_Prompt_:
Once you reach the line that holds "5864076 | 506 |" in the listing below, output it and every line after it through the line that holds "6801570 | 650 |", word for word.

_Input data_:

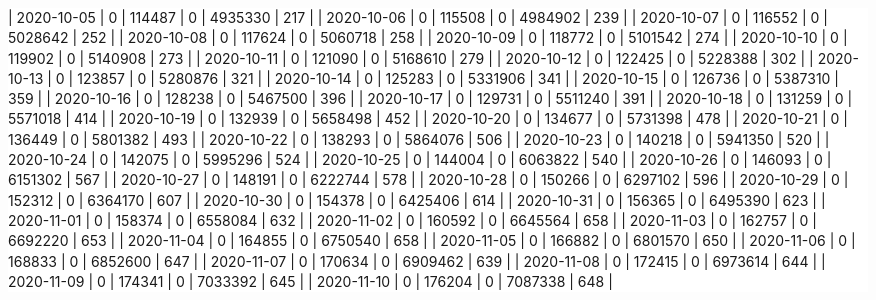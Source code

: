| 2020-10-05 | 0 | 114487 | 0 | 4935330 | 217 |
| 2020-10-06 | 0 | 115508 | 0 | 4984902 | 239 |
| 2020-10-07 | 0 | 116552 | 0 | 5028642 | 252 |
| 2020-10-08 | 0 | 117624 | 0 | 5060718 | 258 |
| 2020-10-09 | 0 | 118772 | 0 | 5101542 | 274 |
| 2020-10-10 | 0 | 119902 | 0 | 5140908 | 273 |
| 2020-10-11 | 0 | 121090 | 0 | 5168610 | 279 |
| 2020-10-12 | 0 | 122425 | 0 | 5228388 | 302 |
| 2020-10-13 | 0 | 123857 | 0 | 5280876 | 321 |
| 2020-10-14 | 0 | 125283 | 0 | 5331906 | 341 |
| 2020-10-15 | 0 | 126736 | 0 | 5387310 | 359 |
| 2020-10-16 | 0 | 128238 | 0 | 5467500 | 396 |
| 2020-10-17 | 0 | 129731 | 0 | 5511240 | 391 |
| 2020-10-18 | 0 | 131259 | 0 | 5571018 | 414 |
| 2020-10-19 | 0 | 132939 | 0 | 5658498 | 452 |
| 2020-10-20 | 0 | 134677 | 0 | 5731398 | 478 |
| 2020-10-21 | 0 | 136449 | 0 | 5801382 | 493 |
| 2020-10-22 | 0 | 138293 | 0 | 5864076 | 506 |
| 2020-10-23 | 0 | 140218 | 0 | 5941350 | 520 |
| 2020-10-24 | 0 | 142075 | 0 | 5995296 | 524 |
| 2020-10-25 | 0 | 144004 | 0 | 6063822 | 540 |
| 2020-10-26 | 0 | 146093 | 0 | 6151302 | 567 |
| 2020-10-27 | 0 | 148191 | 0 | 6222744 | 578 |
| 2020-10-28 | 0 | 150266 | 0 | 6297102 | 596 |
| 2020-10-29 | 0 | 152312 | 0 | 6364170 | 607 |
| 2020-10-30 | 0 | 154378 | 0 | 6425406 | 614 |
| 2020-10-31 | 0 | 156365 | 0 | 6495390 | 623 |
| 2020-11-01 | 0 | 158374 | 0 | 6558084 | 632 |
| 2020-11-02 | 0 | 160592 | 0 | 6645564 | 658 |
| 2020-11-03 | 0 | 162757 | 0 | 6692220 | 653 |
| 2020-11-04 | 0 | 164855 | 0 | 6750540 | 658 |
| 2020-11-05 | 0 | 166882 | 0 | 6801570 | 650 |
| 2020-11-06 | 0 | 168833 | 0 | 6852600 | 647 |
| 2020-11-07 | 0 | 170634 | 0 | 6909462 | 639 |
| 2020-11-08 | 0 | 172415 | 0 | 6973614 | 644 |
| 2020-11-09 | 0 | 174341 | 0 | 7033392 | 645 |
| 2020-11-10 | 0 | 176204 | 0 | 7087338 | 648 |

_Exercise response_:
| 2020-10-22 | 0 | 138293 | 0 | 5864076 | 506 |
| 2020-10-23 | 0 | 140218 | 0 | 5941350 | 520 |
| 2020-10-24 | 0 | 142075 | 0 | 5995296 | 524 |
| 2020-10-25 | 0 | 144004 | 0 | 6063822 | 540 |
| 2020-10-26 | 0 | 146093 | 0 | 6151302 | 567 |
| 2020-10-27 | 0 | 148191 | 0 | 6222744 | 578 |
| 2020-10-28 | 0 | 150266 | 0 | 6297102 | 596 |
| 2020-10-29 | 0 | 152312 | 0 | 6364170 | 607 |
| 2020-10-30 | 0 | 154378 | 0 | 6425406 | 614 |
| 2020-10-31 | 0 | 156365 | 0 | 6495390 | 623 |
| 2020-11-01 | 0 | 158374 | 0 | 6558084 | 632 |
| 2020-11-02 | 0 | 160592 | 0 | 6645564 | 658 |
| 2020-11-03 | 0 | 162757 | 0 | 6692220 | 653 |
| 2020-11-04 | 0 | 164855 | 0 | 6750540 | 658 |
| 2020-11-05 | 0 | 166882 | 0 | 6801570 | 650 |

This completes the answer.